- _Your assignment_
Set down the material exactly as given, please, from its first line through the line that includes "from Hermite polynomials.".

- _Records provided_

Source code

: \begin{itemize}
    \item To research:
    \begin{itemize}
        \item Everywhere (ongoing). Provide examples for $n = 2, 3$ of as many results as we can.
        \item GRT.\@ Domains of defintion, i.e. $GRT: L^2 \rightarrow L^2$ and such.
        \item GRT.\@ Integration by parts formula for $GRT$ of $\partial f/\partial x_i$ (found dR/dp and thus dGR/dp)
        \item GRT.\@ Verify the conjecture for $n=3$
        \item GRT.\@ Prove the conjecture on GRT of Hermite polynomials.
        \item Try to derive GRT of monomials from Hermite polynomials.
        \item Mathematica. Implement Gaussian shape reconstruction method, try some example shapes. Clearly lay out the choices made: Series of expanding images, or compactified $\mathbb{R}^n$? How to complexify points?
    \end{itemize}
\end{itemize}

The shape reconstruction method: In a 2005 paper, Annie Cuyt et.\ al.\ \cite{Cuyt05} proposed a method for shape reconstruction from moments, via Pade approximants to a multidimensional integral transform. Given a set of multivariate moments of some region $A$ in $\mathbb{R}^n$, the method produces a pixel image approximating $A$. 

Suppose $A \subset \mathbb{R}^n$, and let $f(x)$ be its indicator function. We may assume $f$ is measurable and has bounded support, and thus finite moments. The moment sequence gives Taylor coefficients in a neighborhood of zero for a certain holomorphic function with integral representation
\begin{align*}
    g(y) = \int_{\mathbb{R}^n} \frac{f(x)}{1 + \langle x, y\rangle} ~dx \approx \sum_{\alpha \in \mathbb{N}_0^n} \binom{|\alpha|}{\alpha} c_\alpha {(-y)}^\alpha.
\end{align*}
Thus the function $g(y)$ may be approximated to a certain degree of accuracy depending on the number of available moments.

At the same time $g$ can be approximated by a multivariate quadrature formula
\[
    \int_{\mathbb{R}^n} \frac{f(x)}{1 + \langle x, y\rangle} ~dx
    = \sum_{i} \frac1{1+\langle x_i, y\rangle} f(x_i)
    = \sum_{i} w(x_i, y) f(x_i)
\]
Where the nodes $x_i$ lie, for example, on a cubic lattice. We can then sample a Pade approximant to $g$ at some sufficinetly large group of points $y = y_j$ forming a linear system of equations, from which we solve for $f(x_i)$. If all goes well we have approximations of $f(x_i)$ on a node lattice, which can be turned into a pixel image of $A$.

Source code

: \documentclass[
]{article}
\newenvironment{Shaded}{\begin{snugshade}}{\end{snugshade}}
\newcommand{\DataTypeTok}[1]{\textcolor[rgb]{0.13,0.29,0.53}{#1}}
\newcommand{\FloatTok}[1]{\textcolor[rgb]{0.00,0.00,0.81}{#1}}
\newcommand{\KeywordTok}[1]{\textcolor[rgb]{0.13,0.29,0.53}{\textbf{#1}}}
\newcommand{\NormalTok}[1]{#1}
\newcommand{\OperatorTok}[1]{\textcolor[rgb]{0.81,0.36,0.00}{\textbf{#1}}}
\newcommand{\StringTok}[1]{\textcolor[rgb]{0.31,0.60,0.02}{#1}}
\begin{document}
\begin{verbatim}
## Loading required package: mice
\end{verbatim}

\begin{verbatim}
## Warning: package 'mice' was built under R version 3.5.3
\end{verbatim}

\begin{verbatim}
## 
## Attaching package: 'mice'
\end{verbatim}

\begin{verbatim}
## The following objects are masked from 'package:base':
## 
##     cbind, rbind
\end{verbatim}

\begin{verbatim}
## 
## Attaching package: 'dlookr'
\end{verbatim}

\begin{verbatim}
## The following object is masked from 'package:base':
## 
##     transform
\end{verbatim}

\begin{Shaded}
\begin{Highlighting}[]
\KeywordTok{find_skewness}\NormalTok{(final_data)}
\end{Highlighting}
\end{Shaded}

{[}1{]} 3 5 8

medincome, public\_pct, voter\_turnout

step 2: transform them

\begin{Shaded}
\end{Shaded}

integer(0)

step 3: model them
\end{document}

- _Exercise answer_
Source code

: \begin{itemize}
    \item To research:
    \begin{itemize}
        \item Everywhere (ongoing). Provide examples for $n = 2, 3$ of as many results as we can.
        \item GRT.\@ Domains of defintion, i.e. $GRT: L^2 \rightarrow L^2$ and such.
        \item GRT.\@ Integration by parts formula for $GRT$ of $\partial f/\partial x_i$ (found dR/dp and thus dGR/dp)
        \item GRT.\@ Verify the conjecture for $n=3$
        \item GRT.\@ Prove the conjecture on GRT of Hermite polynomials.
        \item Try to derive GRT of monomials from Hermite polynomials.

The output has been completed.